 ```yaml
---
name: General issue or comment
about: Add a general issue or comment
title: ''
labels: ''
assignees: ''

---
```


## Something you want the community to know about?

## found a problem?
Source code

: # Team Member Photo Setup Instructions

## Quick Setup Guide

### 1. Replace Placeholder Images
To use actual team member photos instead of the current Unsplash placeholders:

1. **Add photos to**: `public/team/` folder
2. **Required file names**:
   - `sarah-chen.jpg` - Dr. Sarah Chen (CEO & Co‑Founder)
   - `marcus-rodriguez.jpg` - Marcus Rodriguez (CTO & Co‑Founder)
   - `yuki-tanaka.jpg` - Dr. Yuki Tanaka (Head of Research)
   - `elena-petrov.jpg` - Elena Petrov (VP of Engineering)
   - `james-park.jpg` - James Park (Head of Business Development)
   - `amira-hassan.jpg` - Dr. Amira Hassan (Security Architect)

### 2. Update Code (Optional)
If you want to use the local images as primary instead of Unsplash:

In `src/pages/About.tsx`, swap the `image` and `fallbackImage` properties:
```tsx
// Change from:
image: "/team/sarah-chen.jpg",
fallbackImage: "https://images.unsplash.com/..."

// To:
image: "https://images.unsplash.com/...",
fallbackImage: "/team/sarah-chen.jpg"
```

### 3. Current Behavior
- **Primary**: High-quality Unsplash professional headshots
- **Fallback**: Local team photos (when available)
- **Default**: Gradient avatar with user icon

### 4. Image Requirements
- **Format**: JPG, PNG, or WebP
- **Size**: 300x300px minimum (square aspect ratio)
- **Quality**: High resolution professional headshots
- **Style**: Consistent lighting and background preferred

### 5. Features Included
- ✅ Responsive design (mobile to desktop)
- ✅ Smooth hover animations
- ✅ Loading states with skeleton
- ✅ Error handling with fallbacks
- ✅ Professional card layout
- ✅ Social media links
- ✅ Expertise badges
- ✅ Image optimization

**Exercise:** Retype the material above in full, with nothing altered.

**Answer section:**
 ```yaml
---
name: General issue or comment
about: Add a general issue or comment
title: ''
labels: ''
assignees: ''

---
```


## Something you want the community to know about?

## found a problem?
Source code

: # Team Member Photo Setup Instructions

## Quick Setup Guide

### 1. Replace Placeholder Images
To use actual team member photos instead of the current Unsplash placeholders:

1. **Add photos to**: `public/team/` folder
2. **Required file names**:
   - `sarah-chen.jpg` - Dr. Sarah Chen (CEO & Co‑Founder)
   - `marcus-rodriguez.jpg` - Marcus Rodriguez (CTO & Co‑Founder)
   - `yuki-tanaka.jpg` - Dr. Yuki Tanaka (Head of Research)
   - `elena-petrov.jpg` - Elena Petrov (VP of Engineering)
   - `james-park.jpg` - James Park (Head of Business Development)
   - `amira-hassan.jpg` - Dr. Amira Hassan (Security Architect)

### 2. Update Code (Optional)
If you want to use the local images as primary instead of Unsplash:

In `src/pages/About.tsx`, swap the `image` and `fallbackImage` properties:
```tsx
// Change from:
image: "/team/sarah-chen.jpg",
fallbackImage: "https://images.unsplash.com/..."

// To:
image: "https://images.unsplash.com/...",
fallbackImage: "/team/sarah-chen.jpg"
```

### 3. Current Behavior
- **Primary**: High-quality Unsplash professional headshots
- **Fallback**: Local team photos (when available)
- **Default**: Gradient avatar with user icon

### 4. Image Requirements
- **Format**: JPG, PNG, or WebP
- **Size**: 300x300px minimum (square aspect ratio)
- **Quality**: High resolution professional headshots
- **Style**: Consistent lighting and background preferred

### 5. Features Included
- ✅ Responsive design (mobile to desktop)
- ✅ Smooth hover animations
- ✅ Loading states with skeleton
- ✅ Error handling with fallbacks
- ✅ Professional card layout
- ✅ Social media links
- ✅ Expertise badges
- ✅ Image optimization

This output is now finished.